Chicago author Amy Krouse Rosenthal — whose essay titled "You May Want to Marry My Husband" touched millions of readers — died Monday morning
Chicago author Amy Krouse Rosenthal — whose essay titled “You May Want to Marry My Husband” touched millions of readers — died Monday morning, her longtime literary agent and friend, Amy Rennert, confirms to PEOPLE. She was 51.
Rosenthal was diagnosed with ovarian cancer in 2015. In a moving essay for the New York Times Modern Love column, Amy — a best-selling author of children’s books and a memoir, Textbook Amy Krouse Rosenthal— shared the epic love story of her and her husband, Jason Rosenthal. In the piece, she created a poignant “dating profile” for her husband, whom she said she fell in love with in “one day.”

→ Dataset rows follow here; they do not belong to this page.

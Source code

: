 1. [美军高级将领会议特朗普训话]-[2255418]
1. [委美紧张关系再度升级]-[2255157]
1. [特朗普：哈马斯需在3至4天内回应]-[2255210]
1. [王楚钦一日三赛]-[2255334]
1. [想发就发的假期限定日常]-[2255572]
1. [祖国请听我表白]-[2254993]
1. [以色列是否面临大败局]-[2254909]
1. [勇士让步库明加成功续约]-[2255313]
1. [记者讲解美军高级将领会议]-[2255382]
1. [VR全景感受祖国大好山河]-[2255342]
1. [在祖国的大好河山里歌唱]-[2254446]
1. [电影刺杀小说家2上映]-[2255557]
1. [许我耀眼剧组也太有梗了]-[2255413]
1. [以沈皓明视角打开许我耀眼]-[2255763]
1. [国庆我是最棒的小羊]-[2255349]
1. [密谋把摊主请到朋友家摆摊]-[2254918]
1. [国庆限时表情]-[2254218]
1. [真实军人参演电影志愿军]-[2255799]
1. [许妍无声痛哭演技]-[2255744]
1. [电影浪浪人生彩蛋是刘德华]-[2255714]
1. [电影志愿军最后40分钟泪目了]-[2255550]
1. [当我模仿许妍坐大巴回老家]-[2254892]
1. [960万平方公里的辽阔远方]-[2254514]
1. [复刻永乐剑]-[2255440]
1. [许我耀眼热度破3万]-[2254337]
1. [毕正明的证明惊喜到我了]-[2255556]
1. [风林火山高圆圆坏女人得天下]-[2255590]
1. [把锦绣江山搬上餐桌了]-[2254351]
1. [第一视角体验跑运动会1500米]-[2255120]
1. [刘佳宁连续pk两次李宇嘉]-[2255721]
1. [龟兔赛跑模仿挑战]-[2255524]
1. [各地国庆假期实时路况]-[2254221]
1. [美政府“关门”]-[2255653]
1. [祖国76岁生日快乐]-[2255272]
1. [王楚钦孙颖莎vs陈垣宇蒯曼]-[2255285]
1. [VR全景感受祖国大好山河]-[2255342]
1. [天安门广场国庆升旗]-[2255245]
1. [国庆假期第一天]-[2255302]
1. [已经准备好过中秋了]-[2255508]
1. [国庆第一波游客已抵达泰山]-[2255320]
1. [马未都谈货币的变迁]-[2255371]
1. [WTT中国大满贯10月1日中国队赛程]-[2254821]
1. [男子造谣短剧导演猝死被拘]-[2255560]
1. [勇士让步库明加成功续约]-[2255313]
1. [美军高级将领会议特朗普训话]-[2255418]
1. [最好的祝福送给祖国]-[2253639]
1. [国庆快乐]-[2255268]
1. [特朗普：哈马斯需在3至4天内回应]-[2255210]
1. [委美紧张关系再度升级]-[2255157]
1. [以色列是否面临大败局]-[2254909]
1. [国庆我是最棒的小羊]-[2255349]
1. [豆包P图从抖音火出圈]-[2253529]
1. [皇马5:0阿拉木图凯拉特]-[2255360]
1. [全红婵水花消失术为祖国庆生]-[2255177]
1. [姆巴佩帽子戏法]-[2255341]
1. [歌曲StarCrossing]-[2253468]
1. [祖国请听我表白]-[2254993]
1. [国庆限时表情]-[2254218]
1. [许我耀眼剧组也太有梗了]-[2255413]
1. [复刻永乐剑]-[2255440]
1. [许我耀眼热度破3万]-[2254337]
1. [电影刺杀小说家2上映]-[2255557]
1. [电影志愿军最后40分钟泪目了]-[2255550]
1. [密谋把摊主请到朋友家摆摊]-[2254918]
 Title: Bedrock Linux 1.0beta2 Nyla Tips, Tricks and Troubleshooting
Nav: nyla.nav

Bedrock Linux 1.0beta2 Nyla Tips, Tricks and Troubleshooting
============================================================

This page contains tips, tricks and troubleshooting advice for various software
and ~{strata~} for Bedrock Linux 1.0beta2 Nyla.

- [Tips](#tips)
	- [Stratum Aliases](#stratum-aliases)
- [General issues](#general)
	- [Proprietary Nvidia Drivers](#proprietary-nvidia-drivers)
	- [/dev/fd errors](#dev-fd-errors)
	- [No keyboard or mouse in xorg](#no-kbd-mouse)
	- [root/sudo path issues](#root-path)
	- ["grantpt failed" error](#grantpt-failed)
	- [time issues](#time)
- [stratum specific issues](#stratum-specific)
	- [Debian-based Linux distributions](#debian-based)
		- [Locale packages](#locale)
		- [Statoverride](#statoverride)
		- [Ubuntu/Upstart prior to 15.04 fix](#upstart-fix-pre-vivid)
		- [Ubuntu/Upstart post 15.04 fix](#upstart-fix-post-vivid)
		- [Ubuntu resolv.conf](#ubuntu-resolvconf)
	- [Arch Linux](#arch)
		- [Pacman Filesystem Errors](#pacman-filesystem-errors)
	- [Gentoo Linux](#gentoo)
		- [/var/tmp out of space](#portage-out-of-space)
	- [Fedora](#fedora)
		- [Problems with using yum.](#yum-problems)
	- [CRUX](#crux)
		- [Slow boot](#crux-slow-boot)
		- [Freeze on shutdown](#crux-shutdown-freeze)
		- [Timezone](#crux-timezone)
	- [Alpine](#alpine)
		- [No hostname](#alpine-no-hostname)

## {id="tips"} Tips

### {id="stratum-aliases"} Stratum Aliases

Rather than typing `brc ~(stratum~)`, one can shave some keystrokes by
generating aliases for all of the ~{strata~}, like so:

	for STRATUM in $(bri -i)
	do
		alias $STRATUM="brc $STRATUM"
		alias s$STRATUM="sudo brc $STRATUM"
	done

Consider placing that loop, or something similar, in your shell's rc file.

“Everything Amy did was life and love affirming,” Rennert says in a statement provided to PEOPLE. “She was such a bright light with a great sense of wonder. Amy loved her family. She loved words, ideas, connections.
“She taught us that life’s seemingly small moments are not really small at all. Amy’s final essay, written under the most difficult of circumstances — a love letter to her husband Jason — was the ultimate gift to him and also to the rest of us. She leaves behind a legacy of love and beauty and kindness.”
In the essay, Amy called Jason “an easy man to fall in love with” and described him as a “sharp dresser” and an “absolutely wonderful father” to their three children, Justin, 24, Miles, 22, and Paris, 19. “Did I mention that he is incredibly handsome?” she added. “I’m going to miss looking at that face of his.”
No one was more moved by the essay than her devoted husband of 26 years.
“I didn’t know exactly what she was composing,” Jason, 52, said in a statement released to PEOPLE. “But I was with her as she labored through this process and I can tell you that writing the story was no easy task. When I read her words for the first time, I was shocked at the beauty, slightly surprised at the incredible prose given her condition and, of course, emotionally ripped apart.
“I don’t have the same aptitude for the written word,” he said, “but if I did, I can assure you that my tale would be about the most epic love story… ours.”